What the task requires:
Of the lines in the data below, write out exactly those from the one holding "Branflakes, milk &" through the one holding "and Tuna Can |", both included.

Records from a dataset
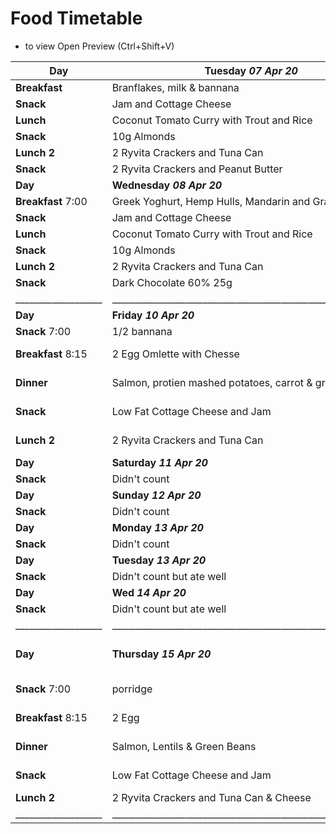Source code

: # Food Timetable

- to view  Open Preview (Ctrl+Shift+V) 

| Day             | Tuesday    ***07 Apr 20***  |  C F P |
| ----------      | -------------             | -------------|
| **Breakfast**   | Branflakes, milk & bannana  |  C F P |
| **Snack**       | Jam and Cottage Cheese      |  C F P |
| **Lunch**       | Coconut Tomato Curry with Trout and Rice  |  C F P |
| **Snack**       | 10g Almonds                   |  C F P |
| **Lunch 2**     | 2 Ryvita Crackers and Tuna Can    |  C F P |
| **Snack**       | 2 Ryvita Crackers and Peanut Butter  |     C F P |
|  **Day**        | **Wednesday**   ***08 Apr 20***      |  C F P |
| **Breakfast** 7:00 | Greek Yoghurt, Hemp Hulls, Mandarin and Grape |  C F P |
| **Snack**          | Jam and Cottage Cheese      |  C F P |
| **Lunch**       | Coconut Tomato Curry with Trout and Rice  |  C F P |
| **Snack**       | 10g Almonds                   |  C F P |
| **Lunch 2**     | 2 Ryvita Crackers and Tuna Can |   C F P |
| **Snack**       | Dark Chocolate 60% 25g             |     C F P |
|___________________|_____________________________________________________________|________|
|  **Day**        | **Friday**   ***10 Apr 20***      |  C F P | 
| **Snack** 7:00   | 1/2 bannana |  13 0 0  |
| **Breakfast** 8:15| 2 Egg Omlette with Chesse      |  0 15 32 |
| **Dinner**       | Salmon, protien mashed potatoes, carrot & green beans | 39 16 34 |
| **Snack**       | Low Fat Cottage Cheese and Jam |  16 2 25 |
| **Lunch 2**     | 2 Ryvita Crackers and Tuna Can  |  14 1 30 |
|  **Day**        | **Saturday**   ***11 Apr 20***      |  C F P | 
| **Snack**    | Didn't count |  C F P  |
|  **Day**        | **Sunday**   ***12 Apr 20***      |  C F P | 
| **Snack**   | Didn't count |  C F P  |
|  **Day**        | **Monday**   ***13 Apr 20***      |  C F P | 
| **Snack**   | Didn't count |  C F P  |
|  **Day**        | **Tuesday**   ***13 Apr 20***      |  C F P | 
| **Snack**   | Didn't count but ate well |  C F P  |
|  **Day**        | **Wed**   ***14 Apr 20***      |  C F P | 
| **Snack**   | Didn't count but ate well |  C F P  |
|___________________|_____________________________________________________________|________|
|  **Day**        | **Thursday**   ***15 Apr 20***      |  110c 49f 112p | 
| **Snack** 7:00   | porridge |  27 5 10  |
| **Breakfast** 8:15| 2 Egg      |  0 10 12 |
| **Dinner**       | Salmon, Lentils & Green Beans | 61 24 48 |
| **Snack**       | Low Fat Cottage Cheese and Jam |  14 1 19 |
| **Lunch 2**     | 2 Ryvita Crackers and Tuna Can & Cheese  |  7 8 34 |
|___________________|_____________________________________________________________|________|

Result:
| **Breakfast**   | Branflakes, milk & bannana  |  C F P |
| **Snack**       | Jam and Cottage Cheese      |  C F P |
| **Lunch**       | Coconut Tomato Curry with Trout and Rice  |  C F P |
| **Snack**       | 10g Almonds                   |  C F P |
| **Lunch 2**     | 2 Ryvita Crackers and Tuna Can    |  C F P |
| **Snack**       | 2 Ryvita Crackers and Peanut Butter  |     C F P |
|  **Day**        | **Wednesday**   ***08 Apr 20***      |  C F P |
| **Breakfast** 7:00 | Greek Yoghurt, Hemp Hulls, Mandarin and Grape |  C F P |
| **Snack**          | Jam and Cottage Cheese      |  C F P |
| **Lunch**       | Coconut Tomato Curry with Trout and Rice  |  C F P |
| **Snack**       | 10g Almonds                   |  C F P |
| **Lunch 2**     | 2 Ryvita Crackers and Tuna Can |   C F P |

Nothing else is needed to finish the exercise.